Personal information
- Full name: Ihor Vasylyovych Boychuk
- Date of birth: 10 January 1994 (age 31)
- Place of birth: Chernivtsi, Ukraine
- Height: 1.81 m (5 ft 11+1⁄2 in)
- Position(s): Midfielder

Team information
- Current team: Ahrobiznes Volochysk
- Number: 21

Youth career
- 2008–2011: Bukovyna Chernivtsi

Senior career*
- Years: Team / Apps / (Gls)
- 2011–2012: Pokuttya Snyatyn (amateurs) / 11 / (2)
- 2012–2013: Banyliv (amateurs) / 0 / (0)
- 2013–2015: Mayak Velykyi Kuchuriv (amateurs) / 0 / (0)
- 2015–2016: Voloka (amateurs) / 12 / (5)
- 2016–2018: Bukovyna Chernivtsi / 67 / (4)
- 2018–2020: Ahrobiznes Volochysk / 51 / (2)
- 2020: Rukh Lviv / 2 / (1)
- 2021–: Ahrobiznes Volochysk / 26 / (0)

= Ihor Boychuk =

Ukrainian footballer

Ihor Vasylyovych Boychuk (Ігор Васильович Бойчук; born 10 January 1994) is a professional Ukrainian football midfielder who plays for Ahrobiznes Volochysk.

==Career==
Boychuk is a product of the Bukovyna Chernivtsi youth sportive school system in his native Chernivtsi.

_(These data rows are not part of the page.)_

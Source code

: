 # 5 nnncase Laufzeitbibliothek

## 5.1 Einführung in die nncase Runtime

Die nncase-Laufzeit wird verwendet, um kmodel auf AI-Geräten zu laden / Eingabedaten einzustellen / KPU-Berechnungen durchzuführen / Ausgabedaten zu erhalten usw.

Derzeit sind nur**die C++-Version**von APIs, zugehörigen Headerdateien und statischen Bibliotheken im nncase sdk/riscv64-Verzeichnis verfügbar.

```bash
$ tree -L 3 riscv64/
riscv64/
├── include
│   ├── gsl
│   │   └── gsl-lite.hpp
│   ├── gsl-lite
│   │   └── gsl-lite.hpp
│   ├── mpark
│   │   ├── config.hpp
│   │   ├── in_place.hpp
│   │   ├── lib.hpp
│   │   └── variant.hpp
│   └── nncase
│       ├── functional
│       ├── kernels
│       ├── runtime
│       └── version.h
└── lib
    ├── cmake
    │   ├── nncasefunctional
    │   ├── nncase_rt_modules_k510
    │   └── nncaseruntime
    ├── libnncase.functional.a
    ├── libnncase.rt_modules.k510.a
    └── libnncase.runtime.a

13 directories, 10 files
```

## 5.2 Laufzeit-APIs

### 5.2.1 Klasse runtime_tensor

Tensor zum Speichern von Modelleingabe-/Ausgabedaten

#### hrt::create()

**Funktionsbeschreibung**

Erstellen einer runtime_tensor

After playing in the different amateur teams and spent some seasons in the lower Ukrainian professional leagues, he signed a contract with Rukh Lviv in August 2020 and made his debut for this team as a second half-time substituted player in the losing away match against FC Vorskla Poltava on 23 August 2020 in the Ukrainian Premier League.